この点は意外だった。でもまあマーカスがキレるのもムリないかも。ウィリーには悪気はないけど、相棒を思いやる気持ちなんてあったためしがない。自分のことしか考えない。そういうウィリーがなぜかキッドのことは心に引っかかり・・でもマーカスのことではなくて、それが悲劇(?)の原因となるわけ。マーカスはウィリーのようなぐうたらではない。それでいてやっぱり年末には彼もこの仕事をくり返しているってことは・・お金がなくなっちゃうんだろうな。これってきっと彼の奥さんのせいだろう。奥さんのいいところはマーカスを一人の人間として扱っていることだ。マーカスは小人だが奥さんは全く気にしていない。ただ彼女はきっとハデ好きなんだと思う。金庫のお金の他にマーカスは(奥さんが前もって目をつけておいた)毛皮とか宝石とかも盗む。けっこうなお金になるだろうに年末になるとお金がないってことは・・。マーカスは奥さんのために今年もがんばるぞ・・って思うのだろう。ウィリーさえまともにサンタの役目を果たしてくれたら・・。さて途中でウィリーはキッドの家にころがり込む。驚いたことにキッドはボケたおばあちゃんとたった二人で豪邸に住んでいた。キッドの話では父親は山に探検に行っていてずっと留守とのこと。しかし実際には横領の罪で服役中。母親は天国に行ったことになっているが、邪推すればダンナにアイソつかして逃げたのかも。離婚したのだと子供に知られるくらいなら死んだと思わせる方がマシ・・ってそういうケースあるでしょ。あるいは横領の罪の連帯責任逃れるためにわざと離婚したとかさ。キッド達が豪邸に住んでいられるのはおばあちゃんか母親の名義になっているからでしょ。ダンナの名義だったら横領したお金の弁済するためにカタに取られてキッド達は宿なしになったはず。どちらにせよあの二人だけで生活するのはムリなんだけどさ、そこは映画ってことで・・。ウィリーのアル中ぶりも現実味がない。犯行の時も手袋とかはめてなくて、あれで何で今までつかまらずにすんだのかしら。さてキッドだけど、太っていてトロくてどんくさくて。
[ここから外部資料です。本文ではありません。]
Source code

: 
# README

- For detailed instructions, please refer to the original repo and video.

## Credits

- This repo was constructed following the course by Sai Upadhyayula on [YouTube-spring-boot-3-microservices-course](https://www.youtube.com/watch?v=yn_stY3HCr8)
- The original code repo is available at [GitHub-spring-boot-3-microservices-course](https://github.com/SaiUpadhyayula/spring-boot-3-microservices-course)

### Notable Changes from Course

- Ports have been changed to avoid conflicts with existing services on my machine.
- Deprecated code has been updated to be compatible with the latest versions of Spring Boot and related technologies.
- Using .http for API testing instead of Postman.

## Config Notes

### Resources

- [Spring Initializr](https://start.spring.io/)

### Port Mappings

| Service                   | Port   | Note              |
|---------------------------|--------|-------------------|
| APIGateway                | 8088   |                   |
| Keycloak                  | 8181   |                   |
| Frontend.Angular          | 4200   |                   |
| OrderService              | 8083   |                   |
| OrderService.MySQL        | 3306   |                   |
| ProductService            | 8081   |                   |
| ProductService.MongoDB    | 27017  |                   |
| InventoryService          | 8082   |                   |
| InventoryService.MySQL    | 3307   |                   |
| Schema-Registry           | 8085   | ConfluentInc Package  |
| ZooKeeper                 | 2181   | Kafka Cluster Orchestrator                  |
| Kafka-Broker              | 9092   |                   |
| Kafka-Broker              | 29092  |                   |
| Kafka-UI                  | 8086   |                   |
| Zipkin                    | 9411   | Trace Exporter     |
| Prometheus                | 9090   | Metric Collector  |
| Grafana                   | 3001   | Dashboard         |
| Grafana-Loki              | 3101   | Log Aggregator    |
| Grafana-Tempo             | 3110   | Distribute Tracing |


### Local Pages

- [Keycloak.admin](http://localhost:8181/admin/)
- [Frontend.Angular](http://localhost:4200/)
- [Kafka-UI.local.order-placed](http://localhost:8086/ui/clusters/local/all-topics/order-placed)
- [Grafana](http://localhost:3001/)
こういう映画に出てくる子供は例え太っていても口だけは達者で、感情の起伏が激しい。自己主張が強い。こましゃくれていてかわいげがない。つまりとても攻撃的で、それが普通なんだけど、ここに出てくるキッドはちょっと違う。

バッドサンタ3

うるさく質問し、ウィリーが気味の悪いガキだ、あっちへ行け・・と邪険にしても全然気にしない。「オレはサンタじゃない」と言っても「わかってる」と受け流してしまう。悪ガキにからかわれても口答えもせず黙って通り過ぎる。ほとんど感情を表に出さず、広い家に話し相手もなしに住んでいてもさびしいとも思わず、当然のこととして受け入れている。一度だけ大騒ぎをしたが、それは手を切ってしまった時。それもウィリーにプレゼントする木彫りのピクルスを作っていたのだ、ああ!キッドはこの奇妙なプレゼントを渡し、自分にもお返しのプレゼントを期待する。「オレはサンタじゃない」とウィリーが言っても「わかってる、でも友人ならプレゼントを交換するでしょ」と答える。ああ!私このセリフ聞いた時、鼻の奥がツンとしましたの。サンタと子供だと「与える者」と「与えられる者」だけど、友人どうしということは対等な立場ってことでしょ。キッドはウィリーのことを自分と対等な者として見ているのよね。大人だから子供にこういうことをしてくれるべきだとか、子供だから大人にこういうことをしてもらえるとかではなくてさ。また、彼がしきりに成績表を見せようとするので、この子トロそうだけど案外頭いいのかも、成績優秀だったりして・・と思ったらCばっかりで、見かけもトロいけど頭もトロいんだとわかって、そのとりえのなさがまた胸に迫ってきてね(しんみり)。一方のウィリー、キッドが欲しがっていたのがピンクの象だったか紫の象だったか度忘れしちゃって、どっちにしようかあせりまくるんだけど、どうせ盗むんだから両方持ってきゃいいじゃん!ラストは警官に撃たれてバッタリ。あら死んじゃうの?何とも辛口の映画だぜい・・と思ったら「8ヶ所撃たれたが内臓は無事だった。肝臓は元々無事じゃないけど」とか何とかナレーションが入り、どうやら助かったようで。警察も近所の「小さな子供の目の前」で「丸腰のサンタ」を「後ろから」撃ったのはちとまずかった。しかも前もって罪を告白する手紙も警察に送っていたし・・で、刑務所暮らしもそんなに長くはなさそうで。全体的に単調で、さして笑える内容でもなく(なかなか開かない金庫に業を煮やして斧をふるうところが一番おかしい)暗い映画なのだが、ホロリとさせてくれるところもあり、ラストもうまくまとめて後味よくしてくれたので見てよかった。心がちょっぴり暖まった。